The disk filled up. df said 98% full, du on the log directory said the logs were a sensible few hundred megabytes, and logrotate's own status file swore it had rotated cleanly that morning. Two tools, two confident answers, both wrong in the way that wastes an hour.
The culprit is an old one. The app holds an open file descriptor to its log. logrotate renames app.log to app.log.1 and creates a fresh app.log. But renaming a file does not touch the open handle. The process is still writing happily to the same inode, now called app.log.1, and on the next cycle logrotate compresses or deletes that file, at which point the process is writing to a file with no name at all. The bytes still go somewhere. They just stop being visible to du, because du walks names and this file no longer has one.
proving it
lsof is the tell. A deleted-but-open file shows up explicitly:
lsof -nP +L1 | grep deleted
The +L1 asks for files with a link count below one, which is precisely the "no name, still open" case. Sure enough, there was the app, holding 14GB of log that existed only as an open descriptor. That is your missing disk space: real, occupied, and invisible to the obvious tools.

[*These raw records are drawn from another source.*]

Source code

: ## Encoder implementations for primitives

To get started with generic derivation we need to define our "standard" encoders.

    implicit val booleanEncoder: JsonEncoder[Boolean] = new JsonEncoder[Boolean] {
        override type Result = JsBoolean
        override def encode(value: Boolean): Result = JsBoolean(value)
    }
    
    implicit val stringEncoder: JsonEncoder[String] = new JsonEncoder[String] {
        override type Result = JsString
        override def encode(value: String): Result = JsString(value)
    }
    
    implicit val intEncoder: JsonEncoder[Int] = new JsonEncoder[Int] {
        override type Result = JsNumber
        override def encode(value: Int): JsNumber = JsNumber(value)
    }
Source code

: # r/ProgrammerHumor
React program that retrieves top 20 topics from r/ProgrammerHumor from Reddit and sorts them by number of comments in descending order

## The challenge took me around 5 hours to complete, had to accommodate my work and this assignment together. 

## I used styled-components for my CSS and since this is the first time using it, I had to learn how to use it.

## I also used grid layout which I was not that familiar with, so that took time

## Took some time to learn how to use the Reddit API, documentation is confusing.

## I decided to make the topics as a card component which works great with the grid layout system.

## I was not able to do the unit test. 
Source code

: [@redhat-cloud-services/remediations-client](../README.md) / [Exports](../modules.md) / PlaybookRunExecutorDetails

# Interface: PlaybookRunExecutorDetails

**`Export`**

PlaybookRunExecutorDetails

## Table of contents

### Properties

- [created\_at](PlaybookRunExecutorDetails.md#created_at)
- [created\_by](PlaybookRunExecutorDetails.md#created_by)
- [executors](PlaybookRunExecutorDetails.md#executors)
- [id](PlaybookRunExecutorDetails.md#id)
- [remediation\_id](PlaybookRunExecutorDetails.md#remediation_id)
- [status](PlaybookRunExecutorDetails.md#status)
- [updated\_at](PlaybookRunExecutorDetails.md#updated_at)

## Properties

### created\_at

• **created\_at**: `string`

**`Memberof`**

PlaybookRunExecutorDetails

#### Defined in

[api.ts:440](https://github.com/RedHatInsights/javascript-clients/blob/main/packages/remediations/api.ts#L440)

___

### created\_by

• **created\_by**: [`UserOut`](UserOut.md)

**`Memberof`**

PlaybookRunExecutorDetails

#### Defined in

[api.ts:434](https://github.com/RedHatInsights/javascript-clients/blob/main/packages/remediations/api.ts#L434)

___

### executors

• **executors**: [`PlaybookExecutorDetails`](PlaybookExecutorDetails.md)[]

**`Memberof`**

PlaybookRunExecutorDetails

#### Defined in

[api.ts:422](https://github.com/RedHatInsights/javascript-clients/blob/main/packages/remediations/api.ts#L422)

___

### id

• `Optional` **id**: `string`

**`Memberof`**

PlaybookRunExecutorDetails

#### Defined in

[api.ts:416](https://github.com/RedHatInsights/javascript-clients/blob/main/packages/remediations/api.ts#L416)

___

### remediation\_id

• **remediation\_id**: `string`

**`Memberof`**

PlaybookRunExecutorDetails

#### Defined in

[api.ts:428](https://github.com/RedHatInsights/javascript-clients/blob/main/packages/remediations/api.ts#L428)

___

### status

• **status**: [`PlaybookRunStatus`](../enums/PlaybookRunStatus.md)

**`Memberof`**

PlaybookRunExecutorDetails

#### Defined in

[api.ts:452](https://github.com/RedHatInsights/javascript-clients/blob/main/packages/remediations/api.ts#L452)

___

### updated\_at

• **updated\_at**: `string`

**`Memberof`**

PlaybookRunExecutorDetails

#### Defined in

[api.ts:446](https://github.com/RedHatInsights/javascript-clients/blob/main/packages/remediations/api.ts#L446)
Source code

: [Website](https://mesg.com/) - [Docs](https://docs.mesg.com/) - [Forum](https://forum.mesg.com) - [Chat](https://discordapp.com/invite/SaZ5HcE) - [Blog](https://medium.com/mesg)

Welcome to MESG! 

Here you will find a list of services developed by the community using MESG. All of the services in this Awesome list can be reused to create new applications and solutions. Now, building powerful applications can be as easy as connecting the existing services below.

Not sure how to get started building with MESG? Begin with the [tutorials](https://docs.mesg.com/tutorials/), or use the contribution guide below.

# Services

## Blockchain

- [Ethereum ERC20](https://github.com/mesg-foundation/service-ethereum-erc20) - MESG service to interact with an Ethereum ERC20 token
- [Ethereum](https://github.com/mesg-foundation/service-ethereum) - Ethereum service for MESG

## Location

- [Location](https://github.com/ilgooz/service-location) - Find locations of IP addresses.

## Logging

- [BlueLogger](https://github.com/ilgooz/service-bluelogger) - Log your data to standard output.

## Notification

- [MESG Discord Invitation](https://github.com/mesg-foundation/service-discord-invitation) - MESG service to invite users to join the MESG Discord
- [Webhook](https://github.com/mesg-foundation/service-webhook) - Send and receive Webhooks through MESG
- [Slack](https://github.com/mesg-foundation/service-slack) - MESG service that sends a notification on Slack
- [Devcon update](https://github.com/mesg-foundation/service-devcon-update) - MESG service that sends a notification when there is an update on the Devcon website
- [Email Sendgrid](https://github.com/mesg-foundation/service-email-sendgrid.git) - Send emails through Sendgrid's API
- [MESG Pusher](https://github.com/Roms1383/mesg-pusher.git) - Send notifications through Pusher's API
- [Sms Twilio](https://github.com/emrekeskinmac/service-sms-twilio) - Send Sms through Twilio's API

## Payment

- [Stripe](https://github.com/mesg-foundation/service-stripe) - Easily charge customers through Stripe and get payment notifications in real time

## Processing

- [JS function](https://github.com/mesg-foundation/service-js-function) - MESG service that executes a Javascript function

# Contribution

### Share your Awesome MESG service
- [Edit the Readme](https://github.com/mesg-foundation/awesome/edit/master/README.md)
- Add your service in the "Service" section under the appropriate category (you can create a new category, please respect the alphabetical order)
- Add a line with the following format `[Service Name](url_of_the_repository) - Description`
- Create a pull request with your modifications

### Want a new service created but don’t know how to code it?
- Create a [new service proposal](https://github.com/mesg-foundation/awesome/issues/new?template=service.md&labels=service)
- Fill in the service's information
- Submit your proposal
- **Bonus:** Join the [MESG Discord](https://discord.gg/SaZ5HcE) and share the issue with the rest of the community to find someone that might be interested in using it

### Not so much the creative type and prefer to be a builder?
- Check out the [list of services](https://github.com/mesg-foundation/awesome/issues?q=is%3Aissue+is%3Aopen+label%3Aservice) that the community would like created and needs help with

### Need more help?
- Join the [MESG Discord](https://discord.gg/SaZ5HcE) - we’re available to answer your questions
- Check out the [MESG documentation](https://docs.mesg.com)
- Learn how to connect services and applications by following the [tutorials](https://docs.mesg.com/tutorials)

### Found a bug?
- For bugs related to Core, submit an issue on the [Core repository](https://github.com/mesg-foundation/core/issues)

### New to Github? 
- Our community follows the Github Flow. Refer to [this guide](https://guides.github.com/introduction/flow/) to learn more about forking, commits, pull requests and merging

The whole point of logrotate's postrotate step is to tell the app to let go and reopen, usually with a signal:
postrotate
kill -HUP $(cat /run/app.pid)
endrotate
The trouble is that SIGHUP only does anything if the application actually handles it and reopens its logs. Plenty do. Plenty do not, especially homegrown daemons that someone wrote to log to a path and never thought about rotation. This one ignored HUP entirely. logrotate sent the signal, the app shrugged, and the handle stayed open.
the fixes, least to most invasive
In rough order of how much I like them:
copytruncate. Tell logrotate to copy the file then truncate the original in place, leaving the inode (and the app's handle) intact. Simple, no app cooperation needed. The cost is a small race window where lines written mid-copy can be lost, and a brief doubling of disk use during the copy.- Make the app reopen properly. If you control the code, handle SIGHUP and reopen the log file. This is the correct fix and the one worth doing if you can.
- Restart on rotate. Heavy-handed, but for a service that genuinely cannot reopen and tolerates a blip, a
restartin postrotate is honest about what is happening.
I went with copytruncate for now, because I did not own the binary and the lost-line race is acceptable for this particular log. It is a workaround, not a fix, and I have noted it as such so future-me does not mistake it for design.
The reclaim, by the way, was instant once the handle was released. The kernel only frees the blocks of a deleted file when the last descriptor closes, so the moment the app let go, df snapped back to something sane. No reboot, no fsck, just a process finally admitting the file it was writing to had been gone for days.